■ Action item
How many separate lines of the data contain "element"? Give the count and nothing else.

───── Source data ─────

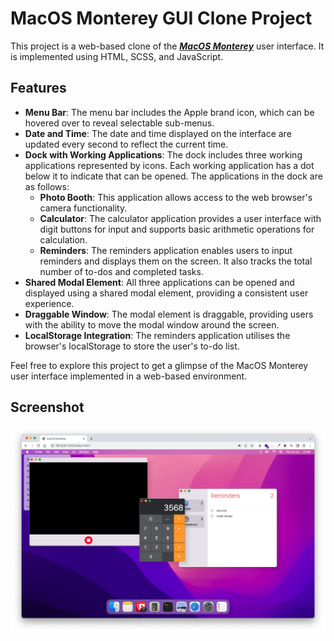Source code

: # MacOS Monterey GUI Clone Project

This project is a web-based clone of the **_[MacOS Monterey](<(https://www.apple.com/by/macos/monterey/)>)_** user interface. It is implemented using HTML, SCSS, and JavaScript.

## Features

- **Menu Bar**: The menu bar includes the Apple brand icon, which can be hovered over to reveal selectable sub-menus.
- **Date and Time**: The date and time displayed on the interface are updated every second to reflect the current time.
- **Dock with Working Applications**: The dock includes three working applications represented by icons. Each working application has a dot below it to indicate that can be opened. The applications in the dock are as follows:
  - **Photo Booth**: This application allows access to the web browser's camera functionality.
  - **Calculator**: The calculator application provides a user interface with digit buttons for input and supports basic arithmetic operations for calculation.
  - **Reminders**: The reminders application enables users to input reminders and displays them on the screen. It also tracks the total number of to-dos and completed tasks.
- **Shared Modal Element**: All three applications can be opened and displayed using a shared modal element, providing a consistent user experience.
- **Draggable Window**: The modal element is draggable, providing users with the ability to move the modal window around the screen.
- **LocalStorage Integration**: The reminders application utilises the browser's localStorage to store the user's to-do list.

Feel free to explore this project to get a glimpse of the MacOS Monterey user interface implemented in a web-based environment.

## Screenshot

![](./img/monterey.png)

─────

■ Answer for the task
2